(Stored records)
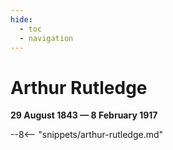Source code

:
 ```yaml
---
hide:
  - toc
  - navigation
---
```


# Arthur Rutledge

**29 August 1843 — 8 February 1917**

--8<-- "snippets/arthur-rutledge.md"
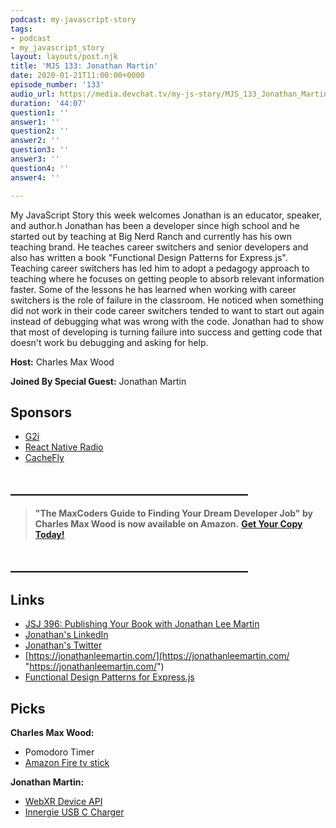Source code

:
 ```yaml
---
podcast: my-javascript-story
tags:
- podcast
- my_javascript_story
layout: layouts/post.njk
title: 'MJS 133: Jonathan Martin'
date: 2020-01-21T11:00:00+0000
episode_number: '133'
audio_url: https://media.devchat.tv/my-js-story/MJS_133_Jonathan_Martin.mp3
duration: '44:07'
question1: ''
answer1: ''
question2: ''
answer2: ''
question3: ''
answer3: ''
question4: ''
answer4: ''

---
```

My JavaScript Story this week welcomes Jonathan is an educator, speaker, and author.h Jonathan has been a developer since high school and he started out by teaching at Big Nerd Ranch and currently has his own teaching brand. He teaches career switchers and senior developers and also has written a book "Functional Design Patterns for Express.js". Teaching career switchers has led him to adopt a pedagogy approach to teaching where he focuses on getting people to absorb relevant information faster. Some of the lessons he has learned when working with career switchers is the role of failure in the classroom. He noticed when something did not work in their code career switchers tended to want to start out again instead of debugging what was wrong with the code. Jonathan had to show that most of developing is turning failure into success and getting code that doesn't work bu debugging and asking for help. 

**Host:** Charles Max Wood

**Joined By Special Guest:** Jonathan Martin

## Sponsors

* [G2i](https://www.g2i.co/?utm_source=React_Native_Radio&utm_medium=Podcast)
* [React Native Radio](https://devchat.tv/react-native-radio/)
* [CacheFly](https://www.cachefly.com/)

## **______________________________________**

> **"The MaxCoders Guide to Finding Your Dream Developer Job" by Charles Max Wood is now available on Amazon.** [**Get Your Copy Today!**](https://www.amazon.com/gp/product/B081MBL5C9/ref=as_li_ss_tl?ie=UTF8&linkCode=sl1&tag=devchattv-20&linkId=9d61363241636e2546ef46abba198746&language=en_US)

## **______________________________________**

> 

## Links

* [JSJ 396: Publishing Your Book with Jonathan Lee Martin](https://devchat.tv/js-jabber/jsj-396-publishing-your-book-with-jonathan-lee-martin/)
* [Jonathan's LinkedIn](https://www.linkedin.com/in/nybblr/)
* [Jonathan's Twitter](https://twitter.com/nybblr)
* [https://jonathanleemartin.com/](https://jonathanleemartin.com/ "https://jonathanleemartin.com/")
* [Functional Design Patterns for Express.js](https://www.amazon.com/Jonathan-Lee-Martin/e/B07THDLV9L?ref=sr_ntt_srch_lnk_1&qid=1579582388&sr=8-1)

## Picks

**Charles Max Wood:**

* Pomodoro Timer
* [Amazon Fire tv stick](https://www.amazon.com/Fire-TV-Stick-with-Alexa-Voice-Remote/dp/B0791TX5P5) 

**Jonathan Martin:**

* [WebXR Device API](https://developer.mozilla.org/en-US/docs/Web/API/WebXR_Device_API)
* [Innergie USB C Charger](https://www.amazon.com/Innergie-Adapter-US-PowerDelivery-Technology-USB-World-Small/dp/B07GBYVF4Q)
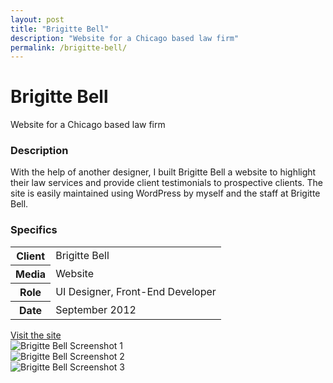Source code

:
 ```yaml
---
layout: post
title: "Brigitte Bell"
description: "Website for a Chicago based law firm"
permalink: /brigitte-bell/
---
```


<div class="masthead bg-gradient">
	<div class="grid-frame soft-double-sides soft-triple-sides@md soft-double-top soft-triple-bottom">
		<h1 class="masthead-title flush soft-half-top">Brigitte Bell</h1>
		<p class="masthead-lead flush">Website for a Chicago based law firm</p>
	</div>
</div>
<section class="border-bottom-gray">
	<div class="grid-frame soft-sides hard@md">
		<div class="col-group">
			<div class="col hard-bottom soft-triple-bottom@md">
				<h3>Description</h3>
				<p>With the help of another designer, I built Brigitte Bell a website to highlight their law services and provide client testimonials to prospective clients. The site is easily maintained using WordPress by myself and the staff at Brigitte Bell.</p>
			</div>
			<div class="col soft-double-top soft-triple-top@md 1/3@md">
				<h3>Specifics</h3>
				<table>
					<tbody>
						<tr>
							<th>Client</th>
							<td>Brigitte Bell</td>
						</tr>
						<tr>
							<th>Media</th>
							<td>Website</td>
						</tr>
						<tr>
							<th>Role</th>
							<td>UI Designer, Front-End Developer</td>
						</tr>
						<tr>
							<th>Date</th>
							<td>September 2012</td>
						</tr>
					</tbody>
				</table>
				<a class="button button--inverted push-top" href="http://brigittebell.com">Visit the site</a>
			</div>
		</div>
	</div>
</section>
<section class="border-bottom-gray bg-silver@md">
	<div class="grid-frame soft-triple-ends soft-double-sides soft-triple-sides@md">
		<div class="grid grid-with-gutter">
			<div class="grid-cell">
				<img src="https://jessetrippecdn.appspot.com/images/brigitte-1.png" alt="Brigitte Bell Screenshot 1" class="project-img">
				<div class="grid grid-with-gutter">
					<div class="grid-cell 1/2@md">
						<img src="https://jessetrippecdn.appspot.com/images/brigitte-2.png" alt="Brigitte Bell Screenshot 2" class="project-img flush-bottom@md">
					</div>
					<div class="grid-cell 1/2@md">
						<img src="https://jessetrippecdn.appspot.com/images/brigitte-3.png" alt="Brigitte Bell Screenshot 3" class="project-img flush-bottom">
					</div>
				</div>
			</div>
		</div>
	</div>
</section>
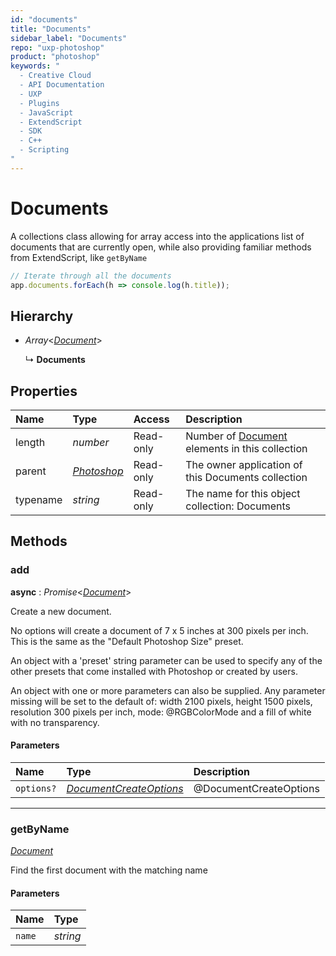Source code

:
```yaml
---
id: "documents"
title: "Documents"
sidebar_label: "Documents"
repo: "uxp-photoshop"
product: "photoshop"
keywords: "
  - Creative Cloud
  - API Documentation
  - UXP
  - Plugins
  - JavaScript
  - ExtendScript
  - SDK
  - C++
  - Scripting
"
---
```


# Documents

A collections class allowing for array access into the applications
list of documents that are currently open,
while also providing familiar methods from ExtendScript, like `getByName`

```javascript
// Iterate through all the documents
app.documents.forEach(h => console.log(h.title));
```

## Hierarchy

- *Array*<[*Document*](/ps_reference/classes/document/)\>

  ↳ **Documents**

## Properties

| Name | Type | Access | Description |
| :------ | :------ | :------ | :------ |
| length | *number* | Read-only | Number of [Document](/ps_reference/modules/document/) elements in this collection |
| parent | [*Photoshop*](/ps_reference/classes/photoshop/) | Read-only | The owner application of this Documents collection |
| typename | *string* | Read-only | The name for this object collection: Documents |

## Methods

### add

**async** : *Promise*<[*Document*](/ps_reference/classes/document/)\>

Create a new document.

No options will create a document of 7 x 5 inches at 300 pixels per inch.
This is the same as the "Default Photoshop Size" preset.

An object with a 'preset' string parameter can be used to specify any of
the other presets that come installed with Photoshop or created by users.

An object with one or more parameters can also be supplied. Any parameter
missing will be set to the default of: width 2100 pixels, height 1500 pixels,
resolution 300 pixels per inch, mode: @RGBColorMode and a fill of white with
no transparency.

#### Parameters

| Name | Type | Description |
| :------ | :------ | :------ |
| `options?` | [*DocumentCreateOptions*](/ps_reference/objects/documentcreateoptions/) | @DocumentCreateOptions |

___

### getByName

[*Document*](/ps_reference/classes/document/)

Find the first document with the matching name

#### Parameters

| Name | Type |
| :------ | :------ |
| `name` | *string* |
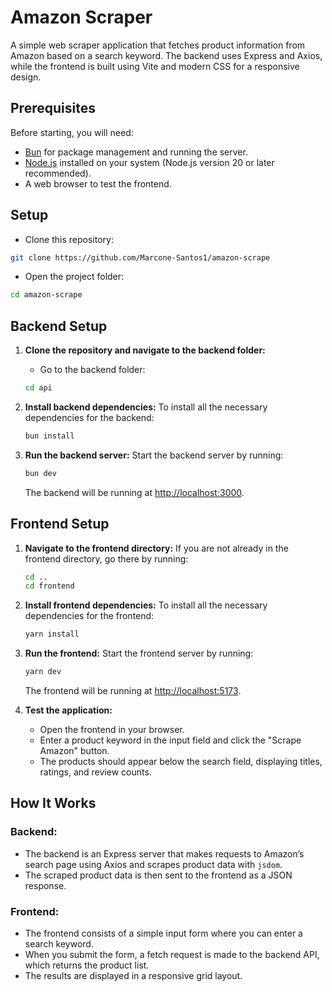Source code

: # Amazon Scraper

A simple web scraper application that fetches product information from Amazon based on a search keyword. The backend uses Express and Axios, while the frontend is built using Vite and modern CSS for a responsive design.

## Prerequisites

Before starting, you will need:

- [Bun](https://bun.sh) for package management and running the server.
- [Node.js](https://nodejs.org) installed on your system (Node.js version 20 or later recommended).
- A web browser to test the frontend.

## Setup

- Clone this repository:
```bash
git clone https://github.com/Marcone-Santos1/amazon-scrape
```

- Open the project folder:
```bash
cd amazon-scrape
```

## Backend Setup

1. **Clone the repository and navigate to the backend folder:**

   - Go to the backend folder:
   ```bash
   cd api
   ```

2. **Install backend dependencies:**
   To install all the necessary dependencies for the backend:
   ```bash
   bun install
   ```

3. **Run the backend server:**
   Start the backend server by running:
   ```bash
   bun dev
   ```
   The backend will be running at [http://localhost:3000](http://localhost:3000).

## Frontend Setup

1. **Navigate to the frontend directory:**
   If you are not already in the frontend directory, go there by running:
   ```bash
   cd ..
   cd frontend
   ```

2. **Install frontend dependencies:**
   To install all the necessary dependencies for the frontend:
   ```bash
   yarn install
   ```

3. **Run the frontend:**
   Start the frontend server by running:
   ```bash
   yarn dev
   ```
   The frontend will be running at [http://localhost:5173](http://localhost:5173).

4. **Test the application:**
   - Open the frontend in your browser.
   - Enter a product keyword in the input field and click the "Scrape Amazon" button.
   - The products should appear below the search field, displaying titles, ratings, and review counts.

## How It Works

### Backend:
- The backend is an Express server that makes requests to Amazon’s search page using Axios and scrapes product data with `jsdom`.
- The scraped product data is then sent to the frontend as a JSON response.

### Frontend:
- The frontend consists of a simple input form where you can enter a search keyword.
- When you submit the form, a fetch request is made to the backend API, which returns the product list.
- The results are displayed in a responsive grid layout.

• What to produce
For every line of the records with the string "button", add one to a tally; give the final tally alone.

• Response to this task
2